About a month later, Danny Giamalis moved in across the street. “When I heard they had a table,” he says, “I was like: I am going to be there all the time.” As a kid growing up in Berwyn, Giamalis had a pong table in his basement. He’d play against his brother and church friends. “But I didn’t play anywhere near as much as I play now.”
On Tuesday nights, the old pong aficionados of Chicago come out to play, heckle and coach. The two main ones who have been coming to Happy Village for more than a year are Bob Hegberg, a retired specialist in tax shelter investments, and Dr. Harvey Ostreicher Ph.D., a speech pathologist. Both helped Giamalis improve his game, just like they’ll help any new comer.
“The thing to remember,” says Ostreicher, “—and this is the first thing I taught Danny— is to chop when they top the ball and top the ball when they chop. Chop the top. Top the chop. It’s easy to remember, but hard to do.”

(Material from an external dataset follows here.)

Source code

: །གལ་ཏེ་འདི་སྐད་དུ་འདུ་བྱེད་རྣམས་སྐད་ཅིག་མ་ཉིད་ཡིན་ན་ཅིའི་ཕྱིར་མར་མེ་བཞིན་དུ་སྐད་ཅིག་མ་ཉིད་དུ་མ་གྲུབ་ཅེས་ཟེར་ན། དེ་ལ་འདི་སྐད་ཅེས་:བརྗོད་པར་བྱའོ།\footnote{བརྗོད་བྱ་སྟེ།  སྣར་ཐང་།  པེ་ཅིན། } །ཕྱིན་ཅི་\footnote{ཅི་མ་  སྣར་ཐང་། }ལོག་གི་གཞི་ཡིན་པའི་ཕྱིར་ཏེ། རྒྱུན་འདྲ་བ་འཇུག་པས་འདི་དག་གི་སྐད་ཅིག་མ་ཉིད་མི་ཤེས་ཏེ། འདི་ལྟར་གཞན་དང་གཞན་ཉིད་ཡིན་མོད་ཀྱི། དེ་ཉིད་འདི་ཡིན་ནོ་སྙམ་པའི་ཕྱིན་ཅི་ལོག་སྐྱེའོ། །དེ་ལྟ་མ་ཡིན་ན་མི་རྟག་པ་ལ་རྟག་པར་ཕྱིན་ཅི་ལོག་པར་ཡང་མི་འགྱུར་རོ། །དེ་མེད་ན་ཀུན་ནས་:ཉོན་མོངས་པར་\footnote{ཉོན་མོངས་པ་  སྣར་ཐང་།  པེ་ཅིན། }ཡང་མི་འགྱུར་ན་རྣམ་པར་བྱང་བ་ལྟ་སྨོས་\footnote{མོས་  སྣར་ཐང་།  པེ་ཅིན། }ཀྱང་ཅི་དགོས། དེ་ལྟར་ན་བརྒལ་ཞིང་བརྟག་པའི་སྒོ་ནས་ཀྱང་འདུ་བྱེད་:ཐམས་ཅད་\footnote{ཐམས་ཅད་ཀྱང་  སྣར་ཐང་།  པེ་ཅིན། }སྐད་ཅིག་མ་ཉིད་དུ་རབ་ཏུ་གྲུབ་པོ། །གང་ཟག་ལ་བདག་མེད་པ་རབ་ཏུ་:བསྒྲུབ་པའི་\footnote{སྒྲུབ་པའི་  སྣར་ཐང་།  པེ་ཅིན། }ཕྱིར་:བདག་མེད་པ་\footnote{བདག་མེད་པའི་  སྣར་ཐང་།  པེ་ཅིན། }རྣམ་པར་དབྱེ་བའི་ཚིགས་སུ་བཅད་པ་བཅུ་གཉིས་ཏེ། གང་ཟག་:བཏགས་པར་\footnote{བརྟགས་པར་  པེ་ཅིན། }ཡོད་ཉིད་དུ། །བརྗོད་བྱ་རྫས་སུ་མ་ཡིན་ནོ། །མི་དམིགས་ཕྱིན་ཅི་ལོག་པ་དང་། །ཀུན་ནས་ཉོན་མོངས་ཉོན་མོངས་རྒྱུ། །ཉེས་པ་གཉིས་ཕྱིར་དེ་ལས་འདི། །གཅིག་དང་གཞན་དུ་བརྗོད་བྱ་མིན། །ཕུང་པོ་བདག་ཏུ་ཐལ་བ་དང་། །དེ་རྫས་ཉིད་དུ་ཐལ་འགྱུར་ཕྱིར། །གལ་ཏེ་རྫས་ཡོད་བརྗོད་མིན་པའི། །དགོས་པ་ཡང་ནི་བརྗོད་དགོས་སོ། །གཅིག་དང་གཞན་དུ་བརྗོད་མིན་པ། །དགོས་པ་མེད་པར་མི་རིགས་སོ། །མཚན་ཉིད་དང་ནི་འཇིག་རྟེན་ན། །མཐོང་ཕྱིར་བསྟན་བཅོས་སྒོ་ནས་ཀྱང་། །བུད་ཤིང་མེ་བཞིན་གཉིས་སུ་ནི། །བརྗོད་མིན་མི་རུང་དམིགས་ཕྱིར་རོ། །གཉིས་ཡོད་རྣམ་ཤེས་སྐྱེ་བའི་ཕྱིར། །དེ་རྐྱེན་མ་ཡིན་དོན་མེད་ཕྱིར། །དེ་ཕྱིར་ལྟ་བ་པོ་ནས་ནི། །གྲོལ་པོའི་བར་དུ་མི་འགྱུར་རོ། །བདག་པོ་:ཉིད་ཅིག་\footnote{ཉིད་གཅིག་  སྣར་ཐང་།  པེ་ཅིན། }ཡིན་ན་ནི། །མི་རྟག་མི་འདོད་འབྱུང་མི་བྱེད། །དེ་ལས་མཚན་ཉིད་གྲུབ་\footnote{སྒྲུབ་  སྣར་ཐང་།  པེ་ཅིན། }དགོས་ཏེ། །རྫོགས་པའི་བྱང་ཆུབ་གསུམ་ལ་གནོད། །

Ostreicher is a self-titled “ex-Hassidic Jew” from Brooklyn. He has thinning hair and skinny legs with well-defined calves. While he plays, he encourages spectators to look at his body, a slightly rotund, pale physique. “Do you see how little I’m moving?” he asks. He counters and controls his opponents from the middle-left of the table in cotton shorts and a t-shirt. His arm moves back and forth like a pendulum. He’s 62-years-old and says the hardest part about playing pong is picking up the ball once it falls to the floor. “Bending over is a motherfucker.”
Ostreicher uses a hard wooden paddle, a type that is banned from competitions because it negates spin and speed. It’s traditional and was used before the advent of the carbon fiber and sponge rubber paddles in use today. It’s also the reason why Giamalis is reluctant to play him, though they regularly hit around for practice. Ostreicher believes that
Giamalis could be a very good player, if he would only control his temper.
“The one time we actually played,” Ostreicher says, “I got up on him a couple points. I was playing really well and he couldn’t take it.” Toward the end of the match, Giamalis threw his paddle down and yelled, “I can’t believe I’m losing to this fat old fuck?” Ostreicher laughs at the memory and then says that Giamalis was so frustrated that he walked out of the bar before finishing the game. “He has a temper,” he says. “It gets him into trouble.”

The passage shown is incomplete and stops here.